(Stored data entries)
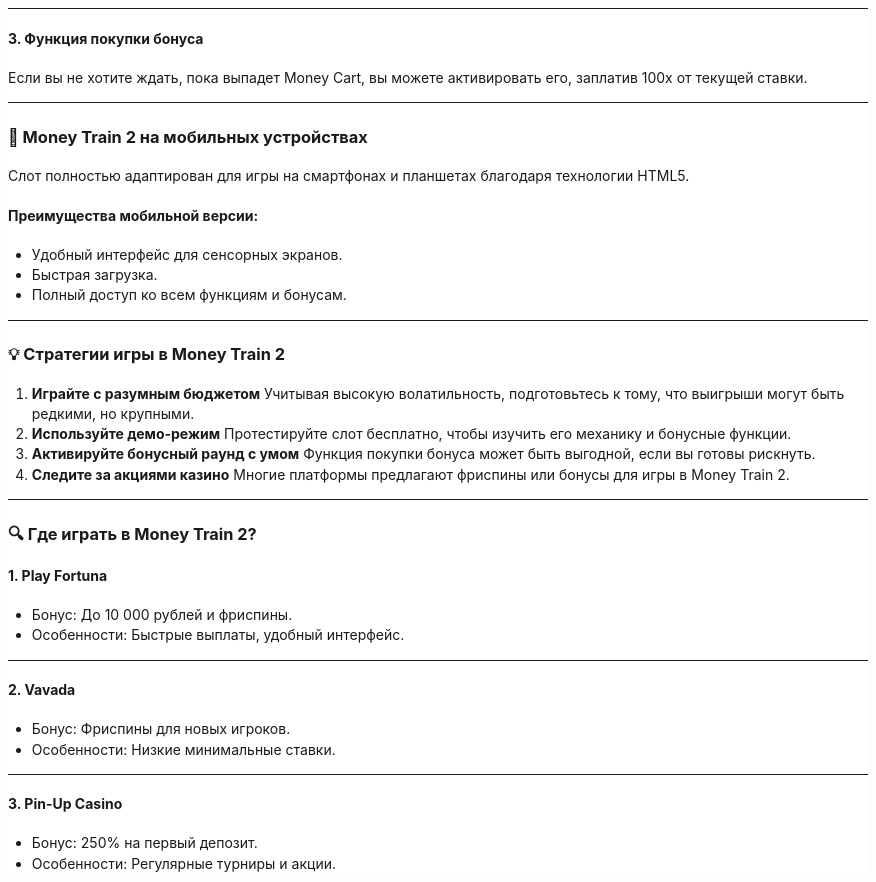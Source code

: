 ***

#### **3. Функция покупки бонуса**

Если вы не хотите ждать, пока выпадет Money Cart, вы можете активировать его, заплатив 100x от текущей ставки.

***

### 📱 Money Train 2 на мобильных устройствах

Слот полностью адаптирован для игры на смартфонах и планшетах благодаря технологии HTML5.

#### **Преимущества мобильной версии:**

* Удобный интерфейс для сенсорных экранов.
* Быстрая загрузка.
* Полный доступ ко всем функциям и бонусам.

***

### 💡 Стратегии игры в Money Train 2

1. **Играйте с разумным бюджетом**
   Учитывая высокую волатильность, подготовьтесь к тому, что выигрыши могут быть редкими, но крупными.
2. **Используйте демо-режим**
   Протестируйте слот бесплатно, чтобы изучить его механику и бонусные функции.
3. **Активируйте бонусный раунд с умом**
   Функция покупки бонуса может быть выгодной, если вы готовы рискнуть.
4. **Следите за акциями казино**
   Многие платформы предлагают фриспины или бонусы для игры в Money Train 2.

***

### 🔍 Где играть в Money Train 2?

#### **1. Play Fortuna**

* Бонус: До 10 000 рублей и фриспины.
* Особенности: Быстрые выплаты, удобный интерфейс.

***

#### **2. Vavada**

* Бонус: Фриспины для новых игроков.
* Особенности: Низкие минимальные ставки.

***

#### **3. Pin-Up Casino**

* Бонус: 250% на первый депозит.
* Особенности: Регулярные турниры и акции.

_Required action_: The records above must be returned exactly, with each picture omitted.

_Written response_:
Source code

: ***

#### **3. Функция покупки бонуса**

Если вы не хотите ждать, пока выпадет Money Cart, вы можете активировать его, заплатив 100x от текущей ставки.

***

### 📱 Money Train 2 на мобильных устройствах

Слот полностью адаптирован для игры на смартфонах и планшетах благодаря технологии HTML5.

#### **Преимущества мобильной версии:**

* Удобный интерфейс для сенсорных экранов.
* Быстрая загрузка.
* Полный доступ ко всем функциям и бонусам.

***

### 💡 Стратегии игры в Money Train 2

1. **Играйте с разумным бюджетом**
   Учитывая высокую волатильность, подготовьтесь к тому, что выигрыши могут быть редкими, но крупными.
2. **Используйте демо-режим**
   Протестируйте слот бесплатно, чтобы изучить его механику и бонусные функции.
3. **Активируйте бонусный раунд с умом**
   Функция покупки бонуса может быть выгодной, если вы готовы рискнуть.
4. **Следите за акциями казино**
   Многие платформы предлагают фриспины или бонусы для игры в Money Train 2.

***

### 🔍 Где играть в Money Train 2?

#### **1. Play Fortuna**

* Бонус: До 10 000 рублей и фриспины.
* Особенности: Быстрые выплаты, удобный интерфейс.

***

#### **2. Vavada**

* Бонус: Фриспины для новых игроков.
* Особенности: Низкие минимальные ставки.

***

#### **3. Pin-Up Casino**

* Бонус: 250% на первый депозит.
* Особенности: Регулярные турниры и акции.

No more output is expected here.